L’idée de départ de L'affaire Jane Eyre est vraiment très bonne. L’héroïne Thursday Next, au nom qui est déjà tout un programme, fait partie des opérations spéciales en charge de protéger la littérature (OpSpecs 12), un art porté aux nues dans une Angleterre sous l'influence d'une multinationale et en guerre contre la Russie impériale. Pour encore mieux poser l'ambiance : le Pays de Galles voisin est un état socialiste indépendant et la France n'a pas tout à fait terminé sa Révolution ...

Simplifions une intrigue touffue et rythmée : lorsqu'un méchant aux pouvoirs maléfiques parvient à pénétrer dans le manuscrit original de Jane Eyre, c'est pour en modifier significativement l'intrigue. A moins qu'une rançon ne lui soit versée séance tenante. Thursday va faire tout son possible pour remettre de l'ordre dans le chef d'oeuvre de Charlotte Brontë.

Quel roman original ! Il est vrai que mes lectures habituelles ne sont pas spécialement audacieuses mais je ne me souviens pas en avoir lu un qui bouleverse à ce point les codes de la littérature classique. Le premier volume de la série "Thursday Next" est une savante, étrange, exaltante et remarquablement construite combinaison de différents genres : policier, mystère, fantastique, uchronie, humour, jeunesse, romance.

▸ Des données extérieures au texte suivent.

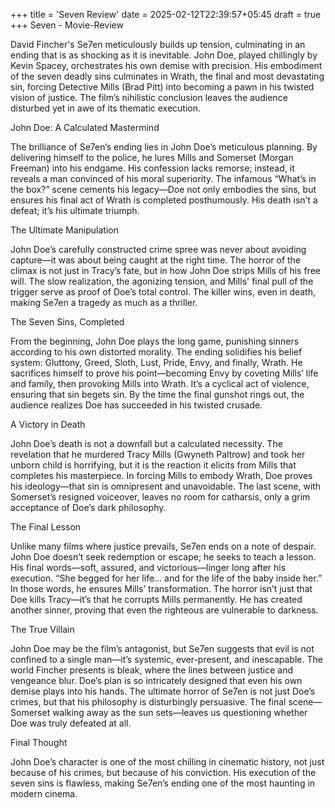 +++
title = 'Seven Review'
date = 2025-02-12T22:39:57+05:45
draft = true
+++
Seven - Movie-Review


David Fincher's Se7en meticulously builds up tension, culminating in an ending that is as shocking as it is inevitable. John Doe, played chillingly by Kevin Spacey, orchestrates his own demise with precision. His embodiment of the seven deadly sins culminates in Wrath, the final and most devastating sin, forcing Detective Mills (Brad Pitt) into becoming a pawn in his twisted vision of justice. The film’s nihilistic conclusion leaves the audience disturbed yet in awe of its thematic execution.

John Doe: A Calculated Mastermind

The brilliance of Se7en’s ending lies in John Doe’s meticulous planning. By delivering himself to the police, he lures Mills and Somerset (Morgan Freeman) into his endgame. His confession lacks remorse; instead, it reveals a man convinced of his moral superiority. The infamous “What’s in the box?” scene cements his legacy—Doe not only embodies the sins, but ensures his final act of Wrath is completed posthumously. His death isn’t a defeat; it’s his ultimate triumph.

The Ultimate Manipulation

John Doe’s carefully constructed crime spree was never about avoiding capture—it was about being caught at the right time. The horror of the climax is not just in Tracy’s fate, but in how John Doe strips Mills of his free will. The slow realization, the agonizing tension, and Mills' final pull of the trigger serve as proof of Doe’s total control. The killer wins, even in death, making Se7en a tragedy as much as a thriller.

The Seven Sins, Completed

From the beginning, John Doe plays the long game, punishing sinners according to his own distorted morality. The ending solidifies his belief system: Gluttony, Greed, Sloth, Lust, Pride, Envy, and finally, Wrath. He sacrifices himself to prove his point—becoming Envy by coveting Mills’ life and family, then provoking Mills into Wrath. It’s a cyclical act of violence, ensuring that sin begets sin. By the time the final gunshot rings out, the audience realizes Doe has succeeded in his twisted crusade.

A Victory in Death

John Doe’s death is not a downfall but a calculated necessity. The revelation that he murdered Tracy Mills (Gwyneth Paltrow) and took her unborn child is horrifying, but it is the reaction it elicits from Mills that completes his masterpiece. In forcing Mills to embody Wrath, Doe proves his ideology—that sin is omnipresent and unavoidable. The last scene, with Somerset’s resigned voiceover, leaves no room for catharsis, only a grim acceptance of Doe’s dark philosophy.

The Final Lesson

Unlike many films where justice prevails, Se7en ends on a note of despair. John Doe doesn’t seek redemption or escape; he seeks to teach a lesson. His final words—soft, assured, and victorious—linger long after his execution. “She begged for her life… and for the life of the baby inside her.” In those words, he ensures Mills’ transformation. The horror isn’t just that Doe kills Tracy—it’s that he corrupts Mills permanently. He has created another sinner, proving that even the righteous are vulnerable to darkness.

The True Villain

John Doe may be the film’s antagonist, but Se7en suggests that evil is not confined to a single man—it’s systemic, ever-present, and inescapable. The world Fincher presents is bleak, where the lines between justice and vengeance blur. Doe’s plan is so intricately designed that even his own demise plays into his hands. The ultimate horror of Se7en is not just Doe’s crimes, but that his philosophy is disturbingly persuasive. The final scene—Somerset walking away as the sun sets—leaves us questioning whether Doe was truly defeated at all.

Final Thought

John Doe’s character is one of the most chilling in cinematic history, not just because of his crimes, but because of his conviction. His execution of the seven sins is flawless, making Se7en’s ending one of the most haunting in modern cinema.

L'affaire Jane Eyre m'a enthousiasmé intellectuellement, un peu moins émotionnellement. A mes yeux, son gros défaut est celui de ses nombreuses qualités : il manque de beaucoup de simplicité ; il est même exagérément dense. Les personnages sont plutôt nombreux et  les évènements s'enchaînent alors que la rupture espace/temps et celle réalité/fiction se déchaînent. Il m'en faut moins pour parfois décrocher. Heureusement, l’auteur parvient à bon escient à distiller de la fantaisie, de la caricature assumée et de l’humour second degré comme pour réduire la pression dans une histoire racontée au premier degré. J'avais parfois l'impression d'être dans un roman jeunesse ... mais pour adultes.
  

10/18 – page 83

Je fermai les yeux, et l’atmosphère parut soudain se rafraîchir. La voix de la Japonaise sonnait maintenant comme si nous avions été en plein air, et, lorsque je rouvris les yeux, le musée avait disparu. A sa place, il y avait un chemin de campagne dans un lieu parfaitement inconnu. C’était une belle soirée d’hiver, et le soleil était en train de descendre sur l’horizon. L’air était totalement immobile ; les couleurs semblaient délavées. Hormis quelques oiseaux qui bruissaient ça et là dans la haie, rien ne bougeait dans ce paysage à la beauté désolée.